Bonnie and Clyde clowning (Larger Version)

Bonnie and Clyde (Bonnie Parker and Clyde Barrow) were American criminals who traveled the southwestern United States during the Great Depression, robbing banks and generally causing chaos with their cohorts. It is estimated that they were responsible for as many as thirteen murders, and bank robberies too numerous to count.

Bonnie Parker was born on October 1, 1910 in Rowena, Texas[?]. She was fond of creative writing and the arts, and her poem The Story of Bonnie and Clyde is a remarkably personalized account of her escapades. Bonnie was married at sixteen to Ray Thornton, who was in prison on a ninety-nine year sentence by their first wedding anniversary. Out of monetary necessity, the young bride took up a waitressing job.

Clyde Barrow was born on March 21, 1909, in Telico, Texas[?] as one of many children in a poor farming family. His life of crime began when he was arrested in 1926 for auto theft. Undeterred, he continued a series of oft-successful Dallas-area robberies over the next four years. After meeting Bonnie in 1930, he was arrested and taken to prison. His subsequent escape attempt was only partially successful--he was free for a week before being caught in Ohio--and so Clyde remained incarcerated until 1932.

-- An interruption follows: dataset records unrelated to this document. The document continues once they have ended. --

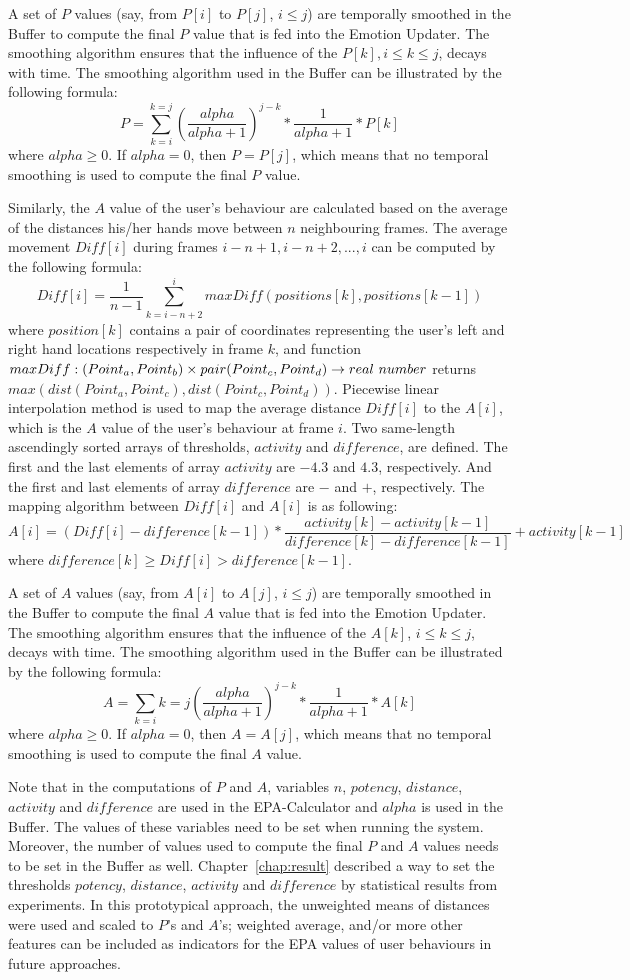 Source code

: A set of $P$ values (say, from $P[i]$ to $P[j]$, $i \leq j$) are temporally smoothed in the Buffer to compute the final $P$ value that is fed into the Emotion Updater. The smoothing algorithm ensures that the influence of the $P[k], i \leq k \leq j$, decays with time. The smoothing algorithm used in the Buffer can be illustrated by the following formula:
$$P=\sum_{k=i}^{k=j}(\dfrac{alpha}{alpha+1})^{j-k}*\dfrac{1}{alpha+1}*P[k]$$ where $alpha \geq 0$.
If $alpha=0$, then $P=P[j]$, which means that no temporal smoothing is used to compute the final $P$ value.

Similarly, the $A$ value of the user's behaviour are calculated based on the average of the distances his/her hands move between $n$ neighbouring frames. The average movement $Diff[i]$ during frames $i-n+1, i-n+2, ... , i$ can be computed by the following formula:
$$Diff[i]=\dfrac{1}{n-1}\sum_{k=i-n+2}^{i}maxDiff(positions[k],positions[k-1])$$
where $position[k]$ contains a pair of coordinates representing the user's left and right hand locations respectively in frame $k$, and function $maxDiff: (Point_a, Point_b) \times pair(Point_c,\\ Point_d) \to real\ number$ returns $max(dist(Point_a, Point_c), dist(Point_c, Point_d))$. Piecewise linear interpolation method is used to map the average distance $Diff[i]$ to the $A[i]$, which is the $A$ value of the user's behaviour at frame $i$. Two same-length ascendingly sorted arrays of thresholds, $activity$ and $difference$, are defined. The first and the last elements of array $activity$ are $-4.3$ and $4.3$, respectively. And the first and last elements of array $difference$ are $-$ and $+$, respectively. The mapping algorithm between $Diff[i]$ and $A[i]$ is as following:
$$A[i]=(Diff[i]-difference[k-1])*\dfrac{activity[k] - activity[k-1]}{difference[k] - difference[k-1]}+activity[k-1]$$
where $difference [k] \geq Diff[i] > difference[k-1]$.

A set of $A$ values (say, from $A[i]$ to $A[j]$, $i \leq j$) are temporally smoothed in the Buffer to compute the final $A$ value that is fed into the Emotion Updater. The smoothing algorithm ensures that the influence of the $A[k]$, $i \leq k \leq j$, decays with time. The smoothing algorithm used in the Buffer can be illustrated by the following formula:
$$A=\sum_{k=i}{k=j}(\dfrac{alpha}{alpha+1})^{j-k}*\dfrac{1}{alpha+1}*A[k]$$ where $alpha \geq 0$.
If $alpha=0$, then $A=A[j]$, which means that no temporal smoothing is used to compute the final $A$ value.

Note that in the computations of $P$ and $A$, variables $n$, $potency$, $distance$, $activity$ and $difference$ are used in the EPA-Calculator and $alpha$ is used in the Buffer. The values of these variables need to be set when running the system. Moreover, the number of values used to compute the final $P$ and $A$ values needs to be set in the Buffer as well. Chapter~\ref{chap:result} described a way to set the thresholds $potency$, $distance$, $activity$ and $difference$ by statistical results from experiments. In this prototypical approach, the unweighted means of distances were used and scaled to $P$'s and $A$'s; weighted average, and/or more other features can be included as indicators for the EPA values of user behaviours in future approaches.

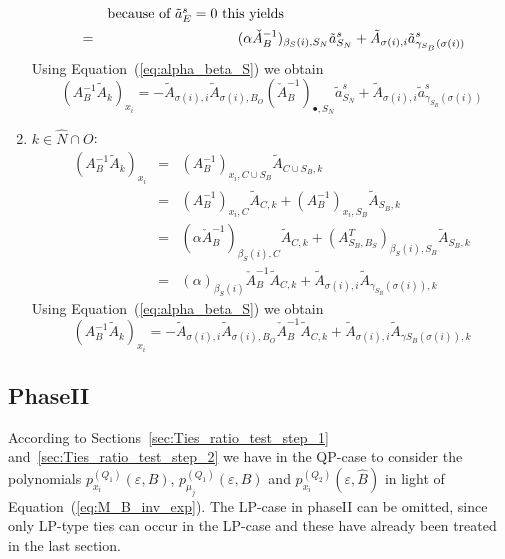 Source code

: \documentclass[a4paper]{article}
\newcommand{\pmu}[2]{\ensuremath{p_{\mu_{j}}^{(#1)}(\varepsilon, #2)}}
\begin{document}
\begin{enumerate}
\begin{eqnarray}
  &&\begin{minipage}{9cm}
  because of $\tilde{a}_{E}^{s}=0$ this yields
  \end{minipage}
  \nonumber \\
  &=&
  (\alpha\check{A}_{B}^{-1})_{\beta_{S}(i), S_{N}}\tilde{a}_{S_{N}}^{s}
  + \tilde{A}_{\sigma(i), i}\tilde{a}_{\gamma_{S_{B}}(\sigma(i))}^{s}
  \nonumber  
\end{eqnarray}
Using Equation~(\ref{eq:alpha_beta_S}) we obtain
\begin{equation}
(A_{B}^{-1}\tilde{A}_{k})_{x_{i}} =
-\tilde{A}_{\sigma(i), i}\tilde{A}_{\sigma(i), B_{O}}
\left(\check{A}_{B}^{-1}\right)_{\bullet, S_{N}}\tilde{a}_{S_{N}}^{s}
+\tilde{A}_{\sigma(i), i}\tilde{a}_{\gamma_{S_{B}}(\sigma(i))}^{s} 
\end{equation}
\item $k \in \hat{N} \cap O$:
\begin{eqnarray}
  (A_{B}^{-1}\tilde{A}_{k})_{x_{i}} &=& 
  (A_{B}^{-1})_{x_{i}, C \cup S_{B}}\tilde{A}_{C \cup S_{B}, k}
  \nonumber \\
  &=&
  (A_{B}^{-1})_{x_{i}, C}\tilde{A}_{C, k} +
  (A_{B}^{-1})_{x_{i}, S_{B}}\tilde{A}_{S_{B}, k}
  \nonumber \\
  &=&
  (\alpha\check{A}_{B}^{-1})_{\beta_{S}(i),C}\tilde{A}_{C, k}
  + (A_{S_{B}, B_{S}}^{T})_{\beta_{S}(i), S_{B}}\tilde{A}_{S_{B}, k}
  \nonumber \\
  &=&
  \left(\alpha\right)_{\beta_{S}(i)}\check{A}_{B}^{-1}\tilde{A}_{C,k}
  +\tilde{A}_{\sigma(i),i}\tilde{A}_{\gamma_{S_{B}}(\sigma(i)),k}
  \nonumber
\end{eqnarray}
Using Equation~(\ref{eq:alpha_beta_S}) we obtain
\begin{equation}
  (A_{B}^{-1}\tilde{A}_{k})_{x_{i}} =
  -\tilde{A}_{\sigma(i), i}\tilde{A}_{\sigma(i), B_{O}}
  \check{A}_{B}^{-1}\tilde{A}_{C, k}
  +\tilde{A}_{\sigma(i), i}\tilde{A}_{\gamma{S_{B}}(\sigma(i)), k}
\end{equation}
\end{enumerate}

\subsection{PhaseII}
According to Sections~\ref{sec:Ties_ratio_test_step_1}
and~\ref{sec:Ties_ratio_test_step_2} we have in the QP-case
to consider the polynomials $p_{x_{i}}^{(Q_{1})}(\varepsilon, B)$,
\pmu{Q_{1}}{B} and
$p_{x_{i}}^{(Q_{2})}(\varepsilon, \hat{B})$ in light of
Equation~(\ref{eq:M_B_inv_exp}). The LP-case in phaseII can be omitted,
since only LP-type ties can occur in the LP-case
and these have already been treated in the last section. 
\end{document}
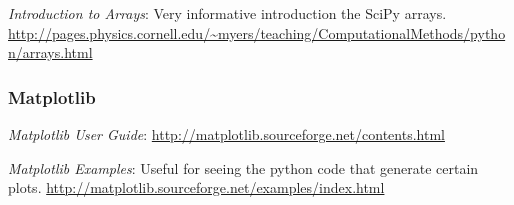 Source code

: \noindent \emph{Introduction to Arrays}: Very informative introduction the SciPy arrays. \url{http://pages.physics.cornell.edu/~myers/teaching/ComputationalMethods/python/arrays.html}

\subsubsection*{Matplotlib}
\noindent \emph{Matplotlib User Guide}: \url{http://matplotlib.sourceforge.net/contents.html}

\noindent \emph{Matplotlib Examples}: Useful for seeing the python code that generate certain plots. \url{http://matplotlib.sourceforge.net/examples/index.html}



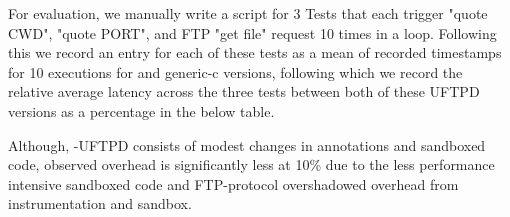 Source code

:For evaluation, we manually write a script for 3 Tests that each trigger "quote CWD", "quote PORT", and FTP "get file" request 10 times in a loop. Following this we record an entry for each of these tests as a mean of recorded timestamps for 10 executions for \systemname and generic-c versions, following which we record the relative average latency across the three tests between both of these UFTPD versions as a percentage in the below table.   

Although, \systemname-UFTPD consists of modest changes in annotations and sandboxed code, observed overhead is significantly less at 10\% due to the less performance intensive sandboxed code and FTP-protocol overshadowed overhead from \systemname instrumentation and sandbox.     


% 






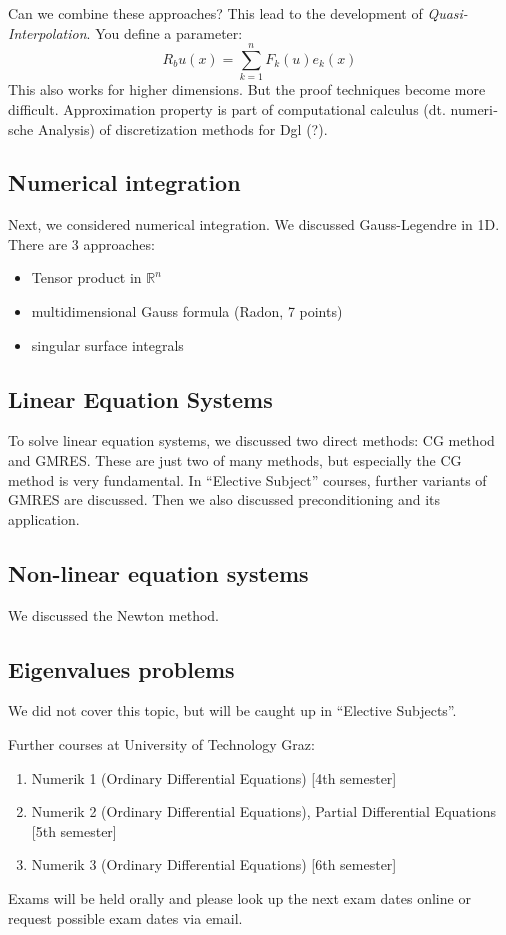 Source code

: \documentclass{article}
\begin{document}
Can we combine these approaches? This lead to the development of \emph{Quasi-Interpolation}. You define a parameter:
\[ R_b u(x) = \sum_{k=1}^n F_k(u) e_k(x) \]
This also works for higher dimensions. But the proof techniques become more difficult.
Approximation property is part of computational calculus (dt. \foreignlanguage{ngerman}{numerische Analysis}) of discretization methods for Dgl (?).

\subsection{Numerical integration}

Next, we considered numerical integration.
We discussed Gauss-Legendre in 1D. There are 3 approaches:
\begin{itemize}
  \item Tensor product in $\mathbb R^n$
  \item multidimensional Gauss formula (Radon, 7 points)
  \item singular surface integrals
\end{itemize}

\subsection{Linear Equation Systems}

To solve linear equation systems, we discussed two direct methods: CG method and GMRES. These are just two of many methods, but especially the CG method is very fundamental. In \enquote{Elective Subject} courses, further variants of GMRES are discussed. Then we also discussed preconditioning and its application.

\subsection{Non-linear equation systems}

We discussed the Newton method.

\subsection{Eigenvalues problems}

We did not cover this topic, but will be caught up in \enquote{Elective Subjects}.

Further courses at University of Technology Graz:
\begin{enumerate}
  \item Numerik 1 (Ordinary Differential Equations) [4th semester]
  \item Numerik 2 (Ordinary Differential Equations), Partial Differential Equations [5th semester]
  \item Numerik 3 (Ordinary Differential Equations) [6th semester]
\end{enumerate}

Exams will be held orally and please look up the next exam dates online or request possible exam dates via email.

\end{document}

After his release, he and Bonnie stole a car in Texas. There ensued a police chase, after which Clyde escaped and Bonnie went to prison for a few months. She was released in June of 1932.

The duo became the leaders of a small group of like-minded criminals later known as the Barrow Gang. Clyde's brother Buck and his wife Blanche are two of its more infamous members. During a Missouri police raid in 1933, Buck was killed and his wife captured.

Bonnie and Clyde then killed two young highway patrolmen near Grapevine, Texas on April 1, 1934 and were in-turn ambushed and gunned down on May 23 later that year near their hide-out in Black Lake, Louisiana[?] by Texas Rangers.

They were among the first celebrity criminals of the modern era. Barrow wrote a letter to the Ford Motor Company praising their "dandy car", signing it "Clyde Champion Barrow". Bonnie's aforementioned poem, The Story of Bonnie and Clyde, was published in several newspapers.

In 1967, Arthur Penn[?] directed a rather romanticized film version of the tale. Bonnie and Clyde, which starred Warren Beatty and Faye Dunaway, was critically acclaimed and contributed significantly to the glamorous image of the criminal pair.